Data records:

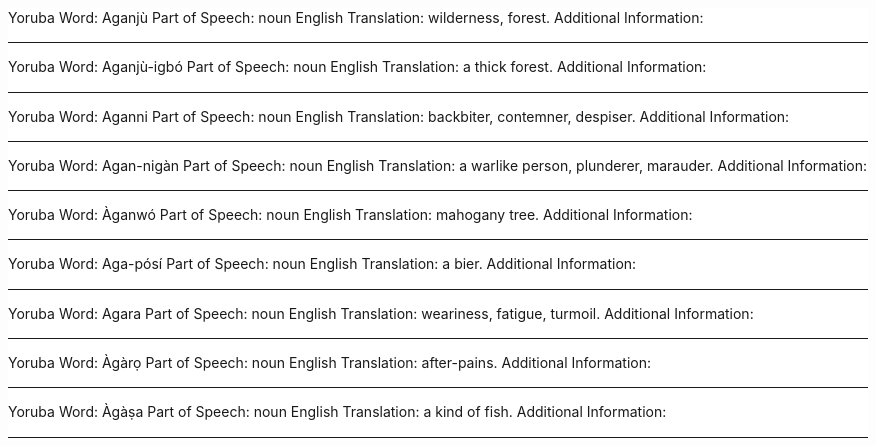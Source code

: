 Yoruba Word: Aganjù
Part of Speech: noun
English Translation: wilderness, forest.
Additional Information:

---

Yoruba Word: Aganjù-igbó
Part of Speech: noun
English Translation: a thick forest.
Additional Information:

---

Yoruba Word: Aganni
Part of Speech: noun
English Translation: backbiter, contemner, despiser.
Additional Information:

---

Yoruba Word: Agan-nigàn
Part of Speech: noun
English Translation: a warlike person, plunderer, marauder.
Additional Information:

---

Yoruba Word: Àganwó
Part of Speech: noun
English Translation: mahogany tree.
Additional Information:

---

Yoruba Word: Aga-pósí
Part of Speech: noun
English Translation: a bier.
Additional Information:

---

Yoruba Word: Agara
Part of Speech: noun
English Translation: weariness, fatigue, turmoil.
Additional Information:

---

Yoruba Word: Àgàrọ
Part of Speech: noun
English Translation: after-pains.
Additional Information:

---

Yoruba Word: Àgàṣa
Part of Speech: noun
English Translation: a kind of fish.
Additional Information:

---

**WHAT THIS TASK INVOLVES**
Word for word, restate all of the records. Exclude the pictures.

**SOLUTION TO THE EXERCISE**
Source code

: Yoruba Word: Aganjù
Part of Speech: noun
English Translation: wilderness, forest.
Additional Information:

---

Yoruba Word: Aganjù-igbó
Part of Speech: noun
English Translation: a thick forest.
Additional Information:

---

Yoruba Word: Aganni
Part of Speech: noun
English Translation: backbiter, contemner, despiser.
Additional Information:

---

Yoruba Word: Agan-nigàn
Part of Speech: noun
English Translation: a warlike person, plunderer, marauder.
Additional Information:

---

Yoruba Word: Àganwó
Part of Speech: noun
English Translation: mahogany tree.
Additional Information:

---

Yoruba Word: Aga-pósí
Part of Speech: noun
English Translation: a bier.
Additional Information:

---

Yoruba Word: Agara
Part of Speech: noun
English Translation: weariness, fatigue, turmoil.
Additional Information:

---

Yoruba Word: Àgàrọ
Part of Speech: noun
English Translation: after-pains.
Additional Information:

---

Yoruba Word: Àgàṣa
Part of Speech: noun
English Translation: a kind of fish.
Additional Information:

---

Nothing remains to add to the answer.